[Stored data]
=======

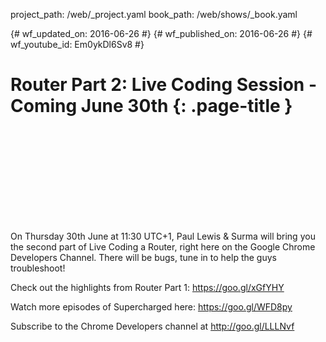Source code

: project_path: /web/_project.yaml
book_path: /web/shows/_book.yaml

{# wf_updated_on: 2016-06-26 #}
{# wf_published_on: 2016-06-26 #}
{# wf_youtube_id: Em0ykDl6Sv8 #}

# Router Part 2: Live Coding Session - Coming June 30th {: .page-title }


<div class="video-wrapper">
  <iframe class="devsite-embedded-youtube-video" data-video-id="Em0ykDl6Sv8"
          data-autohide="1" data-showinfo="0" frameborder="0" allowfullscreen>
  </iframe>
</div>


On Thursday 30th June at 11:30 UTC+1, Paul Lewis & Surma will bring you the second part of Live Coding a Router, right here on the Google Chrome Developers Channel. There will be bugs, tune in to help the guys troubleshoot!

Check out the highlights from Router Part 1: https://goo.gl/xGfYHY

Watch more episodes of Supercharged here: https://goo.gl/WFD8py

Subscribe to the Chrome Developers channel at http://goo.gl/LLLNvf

=======

* Activity *
Reproduce the data above in full, exactly as it is, with the pictures left out.

* Exercise output *
Source code

: project_path: /web/_project.yaml
book_path: /web/shows/_book.yaml

{# wf_updated_on: 2016-06-26 #}
{# wf_published_on: 2016-06-26 #}
{# wf_youtube_id: Em0ykDl6Sv8 #}

# Router Part 2: Live Coding Session - Coming June 30th {: .page-title }


<div class="video-wrapper">
  <iframe class="devsite-embedded-youtube-video" data-video-id="Em0ykDl6Sv8"
          data-autohide="1" data-showinfo="0" frameborder="0" allowfullscreen>
  </iframe>
</div>


On Thursday 30th June at 11:30 UTC+1, Paul Lewis & Surma will bring you the second part of Live Coding a Router, right here on the Google Chrome Developers Channel. There will be bugs, tune in to help the guys troubleshoot!

Check out the highlights from Router Part 1: https://goo.gl/xGfYHY

Watch more episodes of Supercharged here: https://goo.gl/WFD8py

Subscribe to the Chrome Developers channel at http://goo.gl/LLLNvf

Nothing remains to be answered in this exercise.